§ **Directions**
The line containing "improving future auto-categorization." marks where to begin; quote it and every line after it through the end of the data, exactly as written.

§ **Source data**
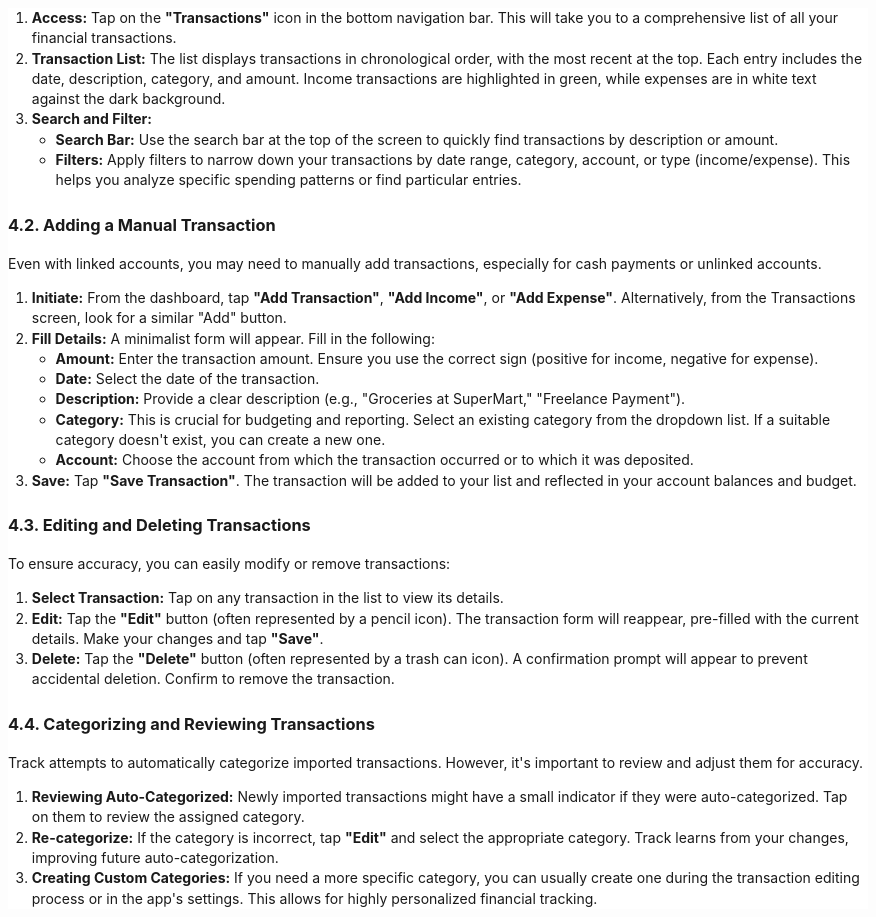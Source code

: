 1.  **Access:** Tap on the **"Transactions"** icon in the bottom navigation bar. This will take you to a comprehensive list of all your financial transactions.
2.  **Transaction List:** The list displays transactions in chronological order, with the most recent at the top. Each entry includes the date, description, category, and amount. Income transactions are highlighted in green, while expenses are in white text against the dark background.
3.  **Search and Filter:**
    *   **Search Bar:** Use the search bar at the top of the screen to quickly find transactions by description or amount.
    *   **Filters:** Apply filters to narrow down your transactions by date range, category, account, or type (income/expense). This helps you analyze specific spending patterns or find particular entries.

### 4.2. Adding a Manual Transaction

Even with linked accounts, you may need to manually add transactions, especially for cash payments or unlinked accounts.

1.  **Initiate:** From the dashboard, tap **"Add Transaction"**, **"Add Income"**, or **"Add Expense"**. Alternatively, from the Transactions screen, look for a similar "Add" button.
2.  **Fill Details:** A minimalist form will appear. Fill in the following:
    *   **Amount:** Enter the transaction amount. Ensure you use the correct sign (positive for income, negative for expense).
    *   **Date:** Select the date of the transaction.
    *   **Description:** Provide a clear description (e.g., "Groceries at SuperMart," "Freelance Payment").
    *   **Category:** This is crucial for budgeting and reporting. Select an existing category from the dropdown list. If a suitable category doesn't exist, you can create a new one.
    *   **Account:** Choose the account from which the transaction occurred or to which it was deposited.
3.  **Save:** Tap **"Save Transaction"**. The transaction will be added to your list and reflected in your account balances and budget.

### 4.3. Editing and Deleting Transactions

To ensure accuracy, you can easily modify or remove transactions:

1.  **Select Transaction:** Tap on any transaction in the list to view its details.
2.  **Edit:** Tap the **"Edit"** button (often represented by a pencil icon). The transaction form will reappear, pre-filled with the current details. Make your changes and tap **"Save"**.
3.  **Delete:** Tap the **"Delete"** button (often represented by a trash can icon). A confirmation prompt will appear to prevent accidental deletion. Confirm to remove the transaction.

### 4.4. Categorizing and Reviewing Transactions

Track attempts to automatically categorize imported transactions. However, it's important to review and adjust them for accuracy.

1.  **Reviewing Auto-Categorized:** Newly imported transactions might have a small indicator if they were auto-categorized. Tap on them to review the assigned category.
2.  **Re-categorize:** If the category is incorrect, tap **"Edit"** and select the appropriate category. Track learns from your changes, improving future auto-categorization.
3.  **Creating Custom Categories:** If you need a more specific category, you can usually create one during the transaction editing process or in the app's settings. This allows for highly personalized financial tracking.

§ **Answer to the problem**
2.  **Re-categorize:** If the category is incorrect, tap **"Edit"** and select the appropriate category. Track learns from your changes, improving future auto-categorization.
3.  **Creating Custom Categories:** If you need a more specific category, you can usually create one during the transaction editing process or in the app's settings. This allows for highly personalized financial tracking.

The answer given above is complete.